From Emily Rienhardt, blogger for Mid American's Money Matters finance blog
Many Americans are very used to their debt, often times with thousands of dollars owed to creditors. Between mortgages, student loans, and credit card debt, it’s become very common for people to be in debt. Sometimes the debt problems are bigger than just a couple of thousand dollars, and suddenly you start to wonder, how much do I really know about debt and credit?
There are so many common misunderstandings when it comes to debt, and we should dive into a couple of them and see what we know. It’s quite normal to have the personal finance waters get a little murky at times. We just have to take the time to better understand it.
If I’ve co-signed a loan for a friend and they’ve suddenly stopped paying, it’s their problem, right?
Only partially right, because it’s actually your problem now too. Co-signing a loan is essentially the same thing as taking out the loan yourself. You’re signing your name, saying you’ll be a responsible party as well. If the person you co-signed with stops paying, it could do real damage to your credit score, and creditors won’t care if the loan wasn’t exactly yours, or if your friend let you down.
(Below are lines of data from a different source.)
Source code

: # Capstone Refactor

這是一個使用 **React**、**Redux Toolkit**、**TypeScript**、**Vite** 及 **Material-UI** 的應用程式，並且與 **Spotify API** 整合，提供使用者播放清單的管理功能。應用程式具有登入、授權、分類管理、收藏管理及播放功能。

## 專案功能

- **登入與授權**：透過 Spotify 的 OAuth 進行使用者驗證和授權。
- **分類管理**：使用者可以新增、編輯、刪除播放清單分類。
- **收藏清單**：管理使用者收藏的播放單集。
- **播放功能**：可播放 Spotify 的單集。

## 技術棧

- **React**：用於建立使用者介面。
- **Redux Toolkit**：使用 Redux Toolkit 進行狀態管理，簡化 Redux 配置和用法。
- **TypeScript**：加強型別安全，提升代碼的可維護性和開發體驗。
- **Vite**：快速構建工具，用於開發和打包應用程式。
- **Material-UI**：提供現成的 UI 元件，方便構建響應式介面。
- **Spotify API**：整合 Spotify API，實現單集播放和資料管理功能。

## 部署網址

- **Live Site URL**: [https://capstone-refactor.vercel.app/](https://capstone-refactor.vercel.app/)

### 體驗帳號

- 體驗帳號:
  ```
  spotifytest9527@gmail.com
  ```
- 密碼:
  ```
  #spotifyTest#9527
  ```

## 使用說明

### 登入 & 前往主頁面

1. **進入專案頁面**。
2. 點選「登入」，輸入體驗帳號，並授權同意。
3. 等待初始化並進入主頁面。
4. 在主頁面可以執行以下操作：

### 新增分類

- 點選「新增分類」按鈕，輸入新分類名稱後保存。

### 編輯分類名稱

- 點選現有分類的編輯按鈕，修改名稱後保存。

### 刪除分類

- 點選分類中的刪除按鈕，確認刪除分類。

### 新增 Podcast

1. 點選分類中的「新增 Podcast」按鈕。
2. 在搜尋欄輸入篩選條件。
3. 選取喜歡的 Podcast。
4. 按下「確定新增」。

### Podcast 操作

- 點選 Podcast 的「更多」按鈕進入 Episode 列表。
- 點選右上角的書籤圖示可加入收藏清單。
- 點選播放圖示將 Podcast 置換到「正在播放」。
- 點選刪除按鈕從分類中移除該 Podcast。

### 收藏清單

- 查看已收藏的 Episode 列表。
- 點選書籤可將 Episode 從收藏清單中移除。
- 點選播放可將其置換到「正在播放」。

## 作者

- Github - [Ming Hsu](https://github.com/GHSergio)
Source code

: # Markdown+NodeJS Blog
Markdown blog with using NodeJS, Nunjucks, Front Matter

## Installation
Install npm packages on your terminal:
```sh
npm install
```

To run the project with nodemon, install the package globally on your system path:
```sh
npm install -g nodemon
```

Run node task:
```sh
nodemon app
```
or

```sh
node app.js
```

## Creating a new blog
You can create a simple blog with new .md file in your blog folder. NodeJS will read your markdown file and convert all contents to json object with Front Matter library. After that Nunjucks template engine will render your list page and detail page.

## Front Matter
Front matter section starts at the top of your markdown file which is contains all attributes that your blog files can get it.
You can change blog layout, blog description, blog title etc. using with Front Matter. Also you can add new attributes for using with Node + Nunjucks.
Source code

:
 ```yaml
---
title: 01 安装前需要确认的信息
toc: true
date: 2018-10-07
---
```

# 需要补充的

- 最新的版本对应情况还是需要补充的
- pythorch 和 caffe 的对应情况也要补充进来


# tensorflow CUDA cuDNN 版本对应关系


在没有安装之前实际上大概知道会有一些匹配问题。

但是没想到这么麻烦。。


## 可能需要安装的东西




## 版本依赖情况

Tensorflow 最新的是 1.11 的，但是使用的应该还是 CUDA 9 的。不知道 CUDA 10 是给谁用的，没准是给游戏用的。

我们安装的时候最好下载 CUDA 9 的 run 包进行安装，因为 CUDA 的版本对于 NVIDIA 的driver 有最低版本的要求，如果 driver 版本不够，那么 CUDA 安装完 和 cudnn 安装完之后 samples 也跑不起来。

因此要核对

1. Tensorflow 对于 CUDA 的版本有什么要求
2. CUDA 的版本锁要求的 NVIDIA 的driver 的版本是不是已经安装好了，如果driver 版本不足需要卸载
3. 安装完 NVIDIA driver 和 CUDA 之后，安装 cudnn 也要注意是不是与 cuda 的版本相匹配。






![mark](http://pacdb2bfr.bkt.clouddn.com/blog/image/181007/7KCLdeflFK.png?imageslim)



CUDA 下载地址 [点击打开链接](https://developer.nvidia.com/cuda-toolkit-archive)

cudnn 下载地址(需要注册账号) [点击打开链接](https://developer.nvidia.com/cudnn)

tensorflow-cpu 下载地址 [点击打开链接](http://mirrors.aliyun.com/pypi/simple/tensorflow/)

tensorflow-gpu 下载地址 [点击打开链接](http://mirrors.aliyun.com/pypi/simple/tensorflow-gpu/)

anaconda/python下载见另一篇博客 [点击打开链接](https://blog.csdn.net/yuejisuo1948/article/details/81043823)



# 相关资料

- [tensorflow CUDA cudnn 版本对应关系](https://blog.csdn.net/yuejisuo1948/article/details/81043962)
This will look like your problem, and creditors could potentially come after you for collections, fines and penalties.
It’s incredibly important to either NEVER co-sign a loan with another person, or to really know you trust that other person (like maybe with your life, or your CREDIT SCORE). My father had to co-sign on my car loan, and I’ve never taken a bill more seriously in my life. There’s a lot of pressure not to default in any way on that loan. Not only for my own credit score, but for his too. You need to make sure that the person you’re helping takes this responsibility as seriously as you do.
Debt affects my credit score, right?
Yes, it sure does. It’s smart to keep your debt low or nonexistent for your own bottom line, because holding on to high balances will have a negative impact on your score. For credit cards especially, your account balance should remain under 35 percent of your available credit limit. This is important for keeping a high credit score. Beyond the practice of not maxing out your credit cards, it’s essential for you to pay back your repayments on time and to be making payments above the minimum requirement.
If you aren’t paying careful attention to your credit card usage and the spending you’re doing, you could suddenly notice that you’ve gone overboard. If you ever catch yourself asking, “What did I buy? Why did I do that?” you’ve probably gone a little too far, and you might need to take a closer look at your habits. A lot of people will gradually start to overspend with their credit cards. Their limit starts out relatively low, and as time passes, the spending limit is increased and slowly, their spending habits could increase too. As the balance climbs, the interest compounds and the payment amount grows.
Is there any kind of debt that’s considered “good” debt?
Good debt is considered an investment that will grow in value or will generate long-term income. Student loans are often considered a good example of this – you’re taking out money to grow your education and in the end, hopefully will result in better jobs for you, and better income. The phrase gotta spend money to make money kinda fits right here. Real estate, small business ownership, student loans, and wise investments are some great examples of this.
A few years ago when I was just starting out as an adult on my own, I had no credit at all. I signed up for my first credit card, got my first $1,000 loan from my bank, and bought a car (with the help of a co-signer, as mentioned above). It was a lot of firsts and I handled all of them responsibly. They aren’t necessarily the best example of good debt, but I needed to take them on in order to start building a credit history for myself. Depending on your own circumstances, taking on small, new lines of credit can be a good thing for you and will help you grow your credit profile. Starting small, and taking it slow is a good way of doing this.
My spouse has terrible credit. Does their credit score affect my credit score?
You are not responsible for your spouse’s bad credit or their debt. Unless you’ve applied for a loan or a line of credit together. Even if your score is spotless, you could be turned down for credit you apply for as a couple, depending on the seriousness of their credit problems. Applying for loans together will mean that a creditor will take both of your financial histories and your income into consideration.
Finding out how and why your spouse got into the credit problems is a good exercise. It helps you determine how the two of you will handle the loan or line of credit together, from here on out. You are also free to consider keeping your loans and lines of credit totally separate. Some couples never merge their financial lives when they get married, and you definitely do not have to. Take time to work through the credit issues together, and don’t be afraid to find advice and assistance where you need it. Financial advisors can help the two of you create a plan for working through some of your credit issues as a couple.